## EXERCISE DESCRIPTION:
Print exactly the lines from the one containing "Migrate to null-safety." through the last line of the listing, both included.

========

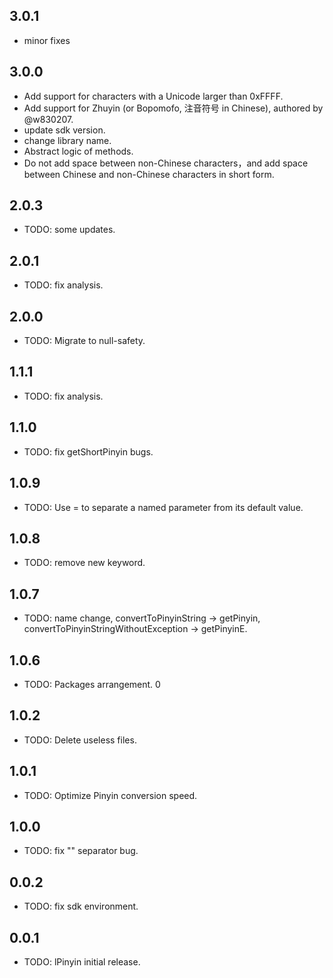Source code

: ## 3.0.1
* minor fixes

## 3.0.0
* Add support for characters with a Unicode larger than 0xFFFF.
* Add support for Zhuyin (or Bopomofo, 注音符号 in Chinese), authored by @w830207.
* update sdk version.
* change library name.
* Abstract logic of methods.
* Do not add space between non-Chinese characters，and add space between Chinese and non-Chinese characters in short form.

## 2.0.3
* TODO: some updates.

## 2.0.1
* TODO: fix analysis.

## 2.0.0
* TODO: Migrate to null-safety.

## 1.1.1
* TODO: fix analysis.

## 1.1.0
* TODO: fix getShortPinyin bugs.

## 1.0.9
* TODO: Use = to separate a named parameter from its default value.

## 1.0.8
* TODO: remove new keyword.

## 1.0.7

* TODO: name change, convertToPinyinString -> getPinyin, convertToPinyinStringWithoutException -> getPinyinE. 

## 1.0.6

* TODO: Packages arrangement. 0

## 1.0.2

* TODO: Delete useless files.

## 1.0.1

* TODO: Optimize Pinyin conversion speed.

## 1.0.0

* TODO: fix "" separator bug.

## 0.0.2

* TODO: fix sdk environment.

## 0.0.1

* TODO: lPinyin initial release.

========

## RESULT FOR THIS EXERCISE:
* TODO: Migrate to null-safety.

## 1.1.1
* TODO: fix analysis.

## 1.1.0
* TODO: fix getShortPinyin bugs.

## 1.0.9
* TODO: Use = to separate a named parameter from its default value.

## 1.0.8
* TODO: remove new keyword.

## 1.0.7

* TODO: name change, convertToPinyinString -> getPinyin, convertToPinyinStringWithoutException -> getPinyinE. 

## 1.0.6

* TODO: Packages arrangement. 0

## 1.0.2

* TODO: Delete useless files.

## 1.0.1

* TODO: Optimize Pinyin conversion speed.

## 1.0.0

* TODO: fix "" separator bug.

## 0.0.2

* TODO: fix sdk environment.

## 0.0.1

* TODO: lPinyin initial release.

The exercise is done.